Please, God, let this good ending and new beginning be real.
“You got to go through hell before you get to heaven… ’Cause it’s here that I’ve got to stay.” – “Jet Airliner” by The Steve Miller Band
You are looking at a picture of our “guest towels”. If you are one of the 7 (maybe less?) males to actually be reading this, you will be just as confused as I once was to learn that despite their name, guest towels, these are not actually towels intended for guests to use. Granted, we do have extra towels for when guests do actually stay at our home- but those are in our “guest bathroom” on the other end of the house. As a guy, who is unable to see any logic in having guest towels in the bathroom attached to our bedroom that are actually only there to look nice and for decoration, not actually for guests to use, I found comfort in watching many male stand up comics who made a routine out of the same topic.
I am becoming more and more aware of how little control I actually have over my own life; much less my own house. Because another common topic that married male stand up comics talk about is the fact that they don’t know where anything in their own house belongs: like the mixing bowl, the stapler, and of course, the real guest towels that are actually intended for guests for use. And now it makes so much more sense why it is so common for the man of the house to spend time in his “man cave”, whether it is his garage, his shop, or even the yard. Why? Because while in his solitude, he has a sense of control over something on the land he owns or rents.

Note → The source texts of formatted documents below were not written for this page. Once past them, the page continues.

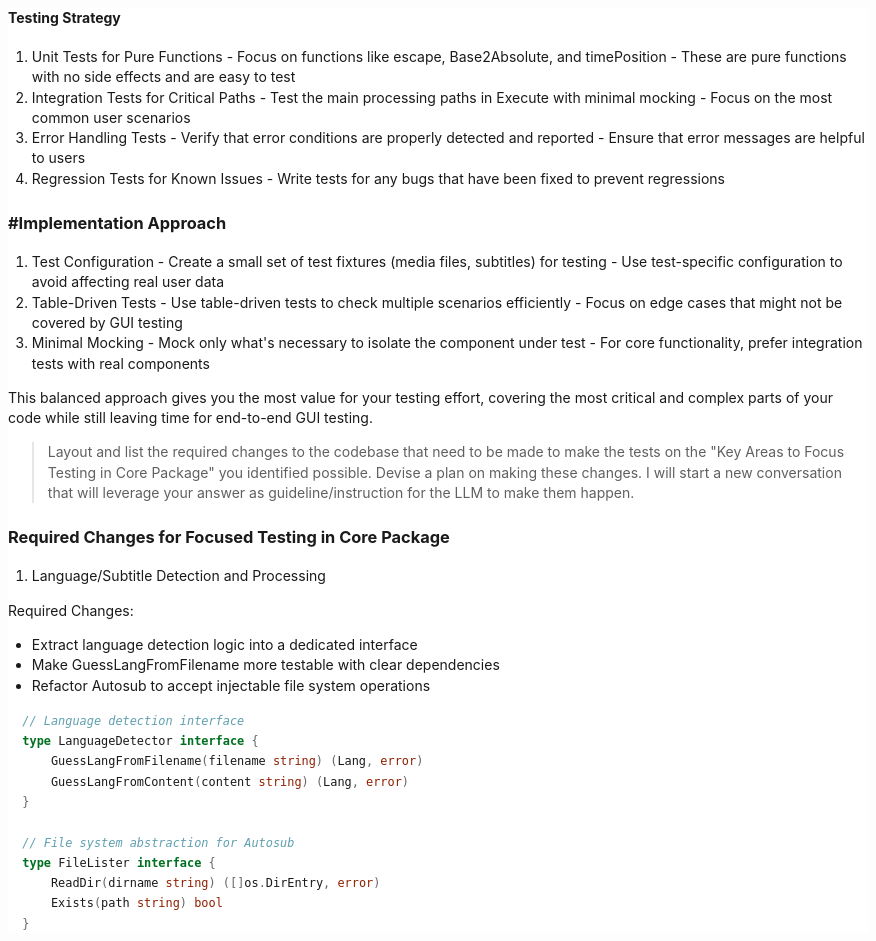  #### Testing Strategy

  1. Unit Tests for Pure Functions
    - Focus on functions like escape, Base2Absolute, and timePosition
    - These are pure functions with no side effects and are easy to test
  2. Integration Tests for Critical Paths
    - Test the main processing paths in Execute with minimal mocking
    - Focus on the most common user scenarios
  3. Error Handling Tests
    - Verify that error conditions are properly detected and reported
    - Ensure that error messages are helpful to users
  4. Regression Tests for Known Issues
    - Write tests for any bugs that have been fixed to prevent regressions

  ### #Implementation Approach

  1. Test Configuration
    - Create a small set of test fixtures (media files, subtitles) for testing
    - Use test-specific configuration to avoid affecting real user data
  2. Table-Driven Tests
    - Use table-driven tests to check multiple scenarios efficiently
    - Focus on edge cases that might not be covered by GUI testing
  3. Minimal Mocking
    - Mock only what's necessary to isolate the component under test
    - For core functionality, prefer integration tests with real components

  This balanced approach gives you the most value for your testing effort, covering the most critical and complex parts of your code while still leaving time for
  end-to-end GUI testing.

> Layout and list the required changes to the codebase that need to be made to make the tests on the "Key Areas to Focus Testing in Core Package" you identified possible.
   Devise a plan on making these changes. I will start a new conversation that will leverage your answer as guideline/instruction for the LLM to make them happen.

### Required Changes for Focused Testing in Core Package

  1. Language/Subtitle Detection and Processing

  Required Changes:

  - Extract language detection logic into a dedicated interface
  - Make GuessLangFromFilename more testable with clear dependencies
  - Refactor Autosub to accept injectable file system operations
```go
  // Language detection interface
  type LanguageDetector interface {
      GuessLangFromFilename(filename string) (Lang, error)
      GuessLangFromContent(content string) (Lang, error)
  }

  // File system abstraction for Autosub
  type FileLister interface {
      ReadDir(dirname string) ([]os.DirEntry, error)
      Exists(path string) bool
  }
```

Jack's first taste of a pineapple.
I’m at a point in my life where I am constantly reminded of what little I actually do control right now. With tomorrow reaching the 2 month mark of unemployment, the dignity of providing for my family has been surrendered. And without that, I also feel like I can’t control my time (because I feel guilty if I’m not constantly doing something constructive to find a job). Starting on Christmas Day and ending yesterday (Groundhog Day), after my wife and son went to sleep each night, I would spend an hour or so revisiting my video game past. I took take the time to go through all 3 Super Mario Bros. games on regular Nintendo, Super Mario World for Super NES, and New Super Mario Bros. for WII, and beat them without using any Game Genies or Warp Zones (which again may only interest the 7 or less men reading this). And while there is something seemingly pathetic about a jobless, 29 year-old guy cheering out loud because he beat Super Mario Bros. 3 for the first time in his life; for me, it was a major sense of accomplishment.
I controled those old-school, 8-bit Nintendo games. And in some slightly true sense, I had control over my time as well.
I think it’s easy to overlook the importance of control in life. Why is it that if you drive into certain “bad neighborhoods” that the residents stand in the road or take their sweet time crossing the street, knowing that you need to get by? It’s gives them a sense of control. Why are there rapists in the world? Well, the easy answer is “the depravity of man” or “lust” or “an unfulfilled sex drive”. But to me it’s pretty obvious that their hideous crime is also largely fueled by a lack of control in their own lives. For more times than I can remember, it seems any time I watch a story on NBC Dateline about a rapist, he was emotionally, physically, or sexually abused growing up. Some people will do anything for the sense of control in their own life.
So what can I do right now? What can I actually control in my life at this moment? I can help with the basic needs of my son. I can control whether or not he gets fed, held, played with, and nurtured. And perhaps the best part, I can make him do funny, weird stunts to be featured on YouTube. Because hey, what else am I going to do until I get a real job?